Куда выплеснется в итоге порожденная страхом ненависть никто не знает. Вот пример Шварц-Бастунича, на всякий лад сокрушавшегося в своих воспоминаниях о жестокости и твердолобости «бесчувственной немчуры», с которым приключилась преинтереснейшая метаморфоза — из клеймителя тевтонского скудоумия в штандартенфюреры СС, специалиста Гиммлера по масонам. Нашел-таки на кого направить свой гнев праведный журналист-патриот, жертва притеснения, жертва истерии и её же репродуктор.
Особенно в первые дни после объявления войны накал истерии всеобщей бил через край. Спекулянты старались нажиться на объявленных вне закона иностранцах, беря с них грабительские цены за копеечные услуги и товары. А то и вообще отказывались продавать, заявляя: «Для русской дряни у меня ничего нет!». Речь, на минуточку, о булочках.
Пышным цветом расцвели аферисты и, как бы сейчас сказали, решалы, обещавшие за мзду малую обкашлять вопросики перед немецким военным начальством, чтобы заполучить заветный пропуск до границы. Обычно, обобрав узников отеля как липки, решала бесследно исчезал или же тянул резину, кормя «завтраками». В итоге, как в анекдоте про клячу, разводил руками: «Ну не шмогла я, не шмогла…» Да уж, время такое. Государственная необходимость, вы понимаете. Что до мелких тычков и от ворот поворотов, то они стали обыденностью.
Заключение злоключения
Через несколько месяцев большинству удалось выбраться в Россию через Скандинавию. Обобранными, оплеванными, измотанными. Кто с какой бумажкою, выданной в ратуше или военной коммендатуре. Шварц-Бастуничу, Григорьеву, Карабчевскому и Бирукову первыми довелось познакомить тогдашнюю российскую публику с описаниями пережитого ими в плену.
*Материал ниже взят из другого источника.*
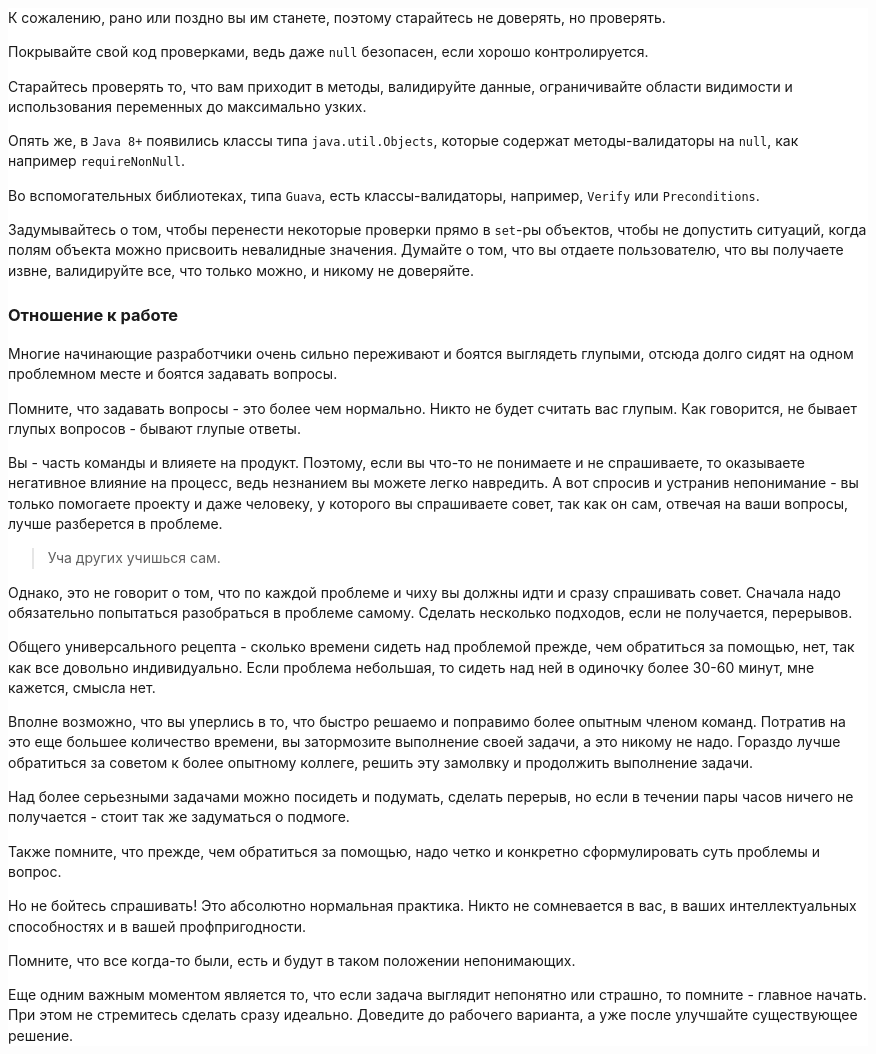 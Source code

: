К сожалению, рано или поздно вы им станете, поэтому старайтесь не доверять, но проверять.

Покрывайте свой код проверками, ведь даже `null` безопасен, если хорошо контролируется.

Старайтесь проверять то, что вам приходит в методы, валидируйте данные, ограничивайте области видимости и использования переменных до максимально узких.

Опять же, в `Java 8+` появились классы типа `java.util.Objects`, которые содержат методы-валидаторы на `null`, как например `requireNonNull`.

Во вспомогательных библиотеках, типа `Guava`, есть классы-валидаторы, например, `Verify` или `Preconditions`.

Задумывайтесь о том, чтобы перенести некоторые проверки прямо в `set`-ры объектов, чтобы не допустить ситуаций, когда полям объекта можно присвоить невалидные значения. Думайте о том, что вы отдаете пользователю, что вы получаете извне, валидируйте все, что только можно, и никому не доверяйте.

### Отношение к работе

Многие начинающие разработчики очень сильно переживают и боятся выглядеть глупыми, отсюда долго сидят на одном проблемном месте и боятся задавать вопросы.

Помните, что задавать вопросы - это более чем нормально. Никто не будет считать вас глупым. Как говорится, не бывает глупых вопросов - бывают глупые ответы.

Вы - часть команды и влияете на продукт. Поэтому, если вы что-то не понимаете и не спрашиваете, то оказываете негативное влияние на процесс, ведь незнанием вы можете легко навредить. А вот спросив и устранив непонимание - вы только помогаете проекту и даже человеку, у которого вы спрашиваете совет, так как он сам, отвечая на ваши вопросы, лучше разберется в проблеме.

> Уча других учишься сам.

Однако, это не говорит о том, что по каждой проблеме и чиху вы должны идти и сразу спрашивать совет. Сначала надо обязательно попытаться разобраться в проблеме самому. Сделать несколько подходов, если не получается, перерывов.

Общего универсального рецепта - сколько времени сидеть над проблемой прежде, чем обратиться за помощью, нет, так как все довольно индивидуально.
Если проблема небольшая, то сидеть над ней в одиночку более 30-60 минут, мне кажется, смысла нет.

Вполне возможно, что вы уперлись в то, что быстро решаемо и поправимо более опытным членом команд. Потратив на это еще большее количество времени, вы затормозите выполнение своей задачи, а это никому не надо. Гораздо лучше обратиться за советом к более опытному коллеге, решить эту замолвку и продолжить выполнение задачи.

Над более серьезными задачами можно посидеть и подумать, сделать перерыв, но если в течении пары часов ничего не получается - стоит так же задуматься о подмоге.

Также помните, что прежде, чем обратиться за помощью, надо четко и конкретно сформулировать суть проблемы и вопрос.

Но не бойтесь спрашивать! Это абсолютно нормальная практика.
Никто не сомневается в вас, в ваших интеллектуальных способностях и в вашей профпригодности.

Помните, что все когда-то были, есть и будут в таком положении непонимающих.

Еще одним важным моментом является то, что если задача выглядит непонятно или страшно, то помните - главное начать. При этом не стремитесь сделать сразу идеально. Доведите до рабочего варианта, а уже после улучшайте существующее решение.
Издательства охотно стали печатать воспоминания настрадавшихся курортников, чтобы показать всем с какими бесчестными негодяями страна воюет. Случившиеся затем революции и Гражданская война оставили в тени мытарства русских курортников в Германии летом 1914 года, точно так же, как концлагеря затмили интернирование в гостиницах, школах и загородных дворцах. Будто и не было их вовсе.
Историк Кристофер Кларк назвал свою книгу о Первой Мировой «Сомнамбулы» — именно так пришла к ней Европа и именно так в водоворот бесправия и притеснений, которые раньше были уделом далеких колониальных разборок, втянуло гражданских лиц — докторов, профессоров, художников, адвокатов. Солома страха горит быстро, но ярко. Достаточно ярко, чтобы поддержать пламя в топке ненависти. В эпохи потрясений окно Овертона хоть распахивается лихо, но закрывается со скрежетом тяжким трудом поколений.